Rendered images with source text
==============================
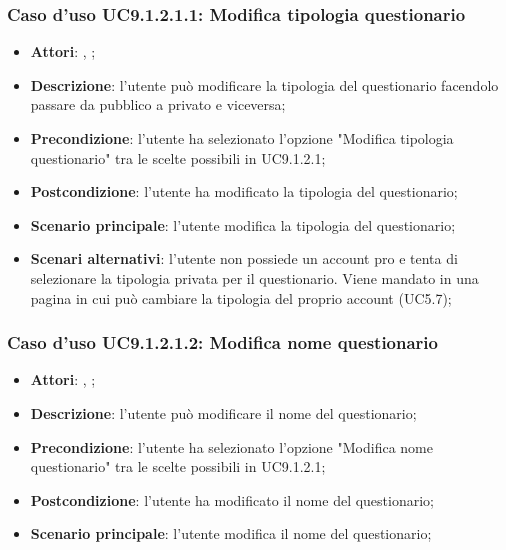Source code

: 					\subsubsection{Caso d'uso UC9.1.2.1.1: Modifica tipologia questionario}
					\label{UC9.1.2.1.1}
					\begin{itemize}
						\item \textbf{Attori}: \uau, \uaupro;
						\item \textbf{Descrizione}: l'utente può modificare la tipologia del questionario facendolo passare da pubblico a privato e viceversa; 
						\item \textbf{Precondizione}: l'utente ha selezionato l'opzione "Modifica tipologia questionario" tra le scelte possibili in UC9.1.2.1;
						\item \textbf{Postcondizione}: l'utente ha modificato la tipologia del questionario;
						\item \textbf{Scenario principale}: l'utente modifica la tipologia del questionario;
						\item \textbf{Scenari alternativi}: l'utente non possiede un account pro e tenta di selezionare la tipologia privata per il questionario. Viene mandato in una pagina in cui può cambiare la tipologia del proprio account (UC5.7); 
					\end{itemize}
											
					\subsubsection{Caso d'uso UC9.1.2.1.2: Modifica nome questionario}
					\label{UC9.1.2.1.2}
					\begin{itemize}
						\item \textbf{Attori}: \uau, \uaupro;
						\item \textbf{Descrizione}: l'utente può modificare il nome del questionario; 
						\item \textbf{Precondizione}: l'utente ha selezionato l'opzione "Modifica nome questionario" tra le scelte possibili in UC9.1.2.1;
						\item \textbf{Postcondizione}: l'utente ha modificato il nome del questionario; 
						\item \textbf{Scenario principale}: l'utente modifica il nome del questionario;
					\end{itemize}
==============================
Action item: Copy each record exactly. Leave any images out of the copy.

Reply:
Source code

: 					\subsubsection{Caso d'uso UC9.1.2.1.1: Modifica tipologia questionario}
					\label{UC9.1.2.1.1}
					\begin{itemize}
						\item \textbf{Attori}: \uau, \uaupro;
						\item \textbf{Descrizione}: l'utente può modificare la tipologia del questionario facendolo passare da pubblico a privato e viceversa; 
						\item \textbf{Precondizione}: l'utente ha selezionato l'opzione "Modifica tipologia questionario" tra le scelte possibili in UC9.1.2.1;
						\item \textbf{Postcondizione}: l'utente ha modificato la tipologia del questionario;
						\item \textbf{Scenario principale}: l'utente modifica la tipologia del questionario;
						\item \textbf{Scenari alternativi}: l'utente non possiede un account pro e tenta di selezionare la tipologia privata per il questionario. Viene mandato in una pagina in cui può cambiare la tipologia del proprio account (UC5.7); 
					\end{itemize}
											
					\subsubsection{Caso d'uso UC9.1.2.1.2: Modifica nome questionario}
					\label{UC9.1.2.1.2}
					\begin{itemize}
						\item \textbf{Attori}: \uau, \uaupro;
						\item \textbf{Descrizione}: l'utente può modificare il nome del questionario; 
						\item \textbf{Precondizione}: l'utente ha selezionato l'opzione "Modifica nome questionario" tra le scelte possibili in UC9.1.2.1;
						\item \textbf{Postcondizione}: l'utente ha modificato il nome del questionario; 
						\item \textbf{Scenario principale}: l'utente modifica il nome del questionario;
					\end{itemize}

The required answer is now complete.